**Given entries**
##############################

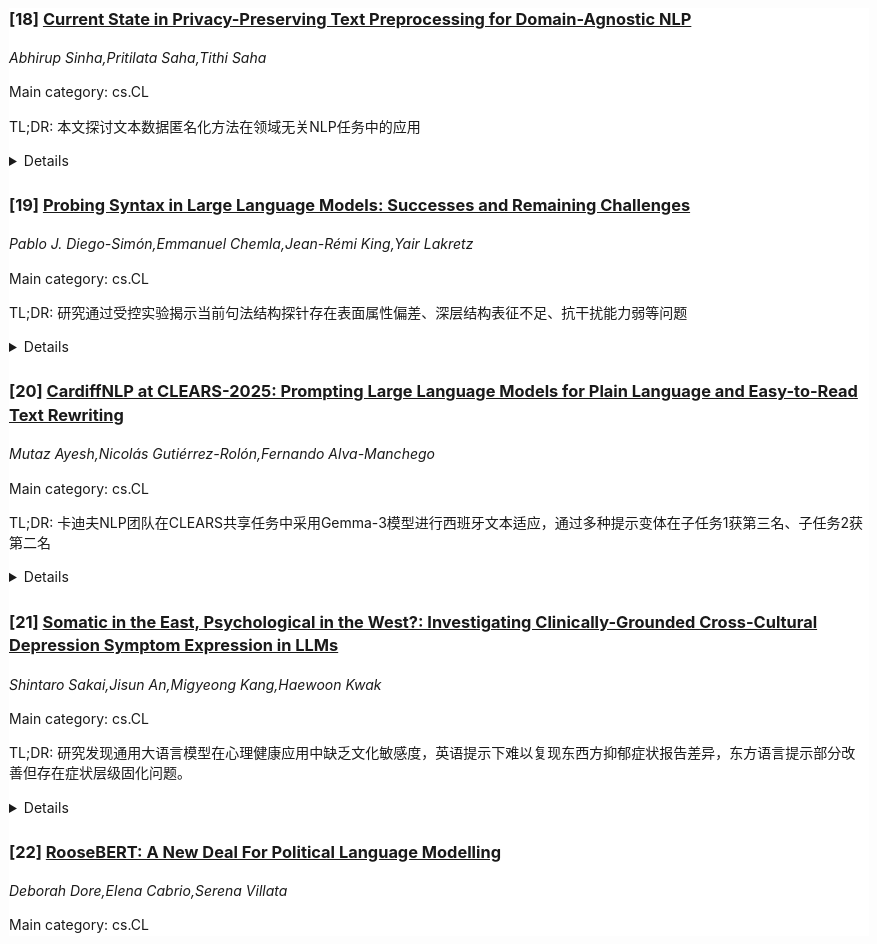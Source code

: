 ### [18] [Current State in Privacy-Preserving Text Preprocessing for Domain-Agnostic NLP](https://arxiv.org/abs/2508.03204)
*Abhirup Sinha,Pritilata Saha,Tithi Saha*

Main category: cs.CL

TL;DR: 本文探讨文本数据匿名化方法在领域无关NLP任务中的应用


<details><summary>Details</summary></details>


### [19] [Probing Syntax in Large Language Models: Successes and Remaining Challenges](https://arxiv.org/abs/2508.03211)
*Pablo J. Diego-Simón,Emmanuel Chemla,Jean-Rémi King,Yair Lakretz*

Main category: cs.CL

TL;DR: 研究通过受控实验揭示当前句法结构探针存在表面属性偏差、深层结构表征不足、抗干扰能力弱等问题


<details><summary>Details</summary></details>


### [20] [CardiffNLP at CLEARS-2025: Prompting Large Language Models for Plain Language and Easy-to-Read Text Rewriting](https://arxiv.org/abs/2508.03240)
*Mutaz Ayesh,Nicolás Gutiérrez-Rolón,Fernando Alva-Manchego*

Main category: cs.CL

TL;DR: 卡迪夫NLP团队在CLEARS共享任务中采用Gemma-3模型进行西班牙文本适应，通过多种提示变体在子任务1获第三名、子任务2获第二名


<details><summary>Details</summary></details>


### [21] [Somatic in the East, Psychological in the West?: Investigating Clinically-Grounded Cross-Cultural Depression Symptom Expression in LLMs](https://arxiv.org/abs/2508.03247)
*Shintaro Sakai,Jisun An,Migyeong Kang,Haewoon Kwak*

Main category: cs.CL

TL;DR: 研究发现通用大语言模型在心理健康应用中缺乏文化敏感度，英语提示下难以复现东西方抑郁症状报告差异，东方语言提示部分改善但存在症状层级固化问题。


<details><summary>Details</summary></details>


### [22] [RooseBERT: A New Deal For Political Language Modelling](https://arxiv.org/abs/2508.03250)
*Deborah Dore,Elena Cabrio,Serena Villata*

Main category: cs.CL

##############################

**What you will do**
Retype the records above word for word, from their first line through the line containing "Dore,Elena Cabrio,Serena Villata*", and leave out every picture.

**Answer to the problem**
Source code

: ### [18] [Current State in Privacy-Preserving Text Preprocessing for Domain-Agnostic NLP](https://arxiv.org/abs/2508.03204)
*Abhirup Sinha,Pritilata Saha,Tithi Saha*

Main category: cs.CL

TL;DR: 本文探讨文本数据匿名化方法在领域无关NLP任务中的应用


<details><summary>Details</summary></details>


### [19] [Probing Syntax in Large Language Models: Successes and Remaining Challenges](https://arxiv.org/abs/2508.03211)
*Pablo J. Diego-Simón,Emmanuel Chemla,Jean-Rémi King,Yair Lakretz*

Main category: cs.CL

TL;DR: 研究通过受控实验揭示当前句法结构探针存在表面属性偏差、深层结构表征不足、抗干扰能力弱等问题


<details><summary>Details</summary></details>


### [20] [CardiffNLP at CLEARS-2025: Prompting Large Language Models for Plain Language and Easy-to-Read Text Rewriting](https://arxiv.org/abs/2508.03240)
*Mutaz Ayesh,Nicolás Gutiérrez-Rolón,Fernando Alva-Manchego*

Main category: cs.CL

TL;DR: 卡迪夫NLP团队在CLEARS共享任务中采用Gemma-3模型进行西班牙文本适应，通过多种提示变体在子任务1获第三名、子任务2获第二名


<details><summary>Details</summary></details>


### [21] [Somatic in the East, Psychological in the West?: Investigating Clinically-Grounded Cross-Cultural Depression Symptom Expression in LLMs](https://arxiv.org/abs/2508.03247)
*Shintaro Sakai,Jisun An,Migyeong Kang,Haewoon Kwak*

Main category: cs.CL

TL;DR: 研究发现通用大语言模型在心理健康应用中缺乏文化敏感度，英语提示下难以复现东西方抑郁症状报告差异，东方语言提示部分改善但存在症状层级固化问题。


<details><summary>Details</summary></details>


### [22] [RooseBERT: A New Deal For Political Language Modelling](https://arxiv.org/abs/2508.03250)
*Deborah Dore,Elena Cabrio,Serena Villata*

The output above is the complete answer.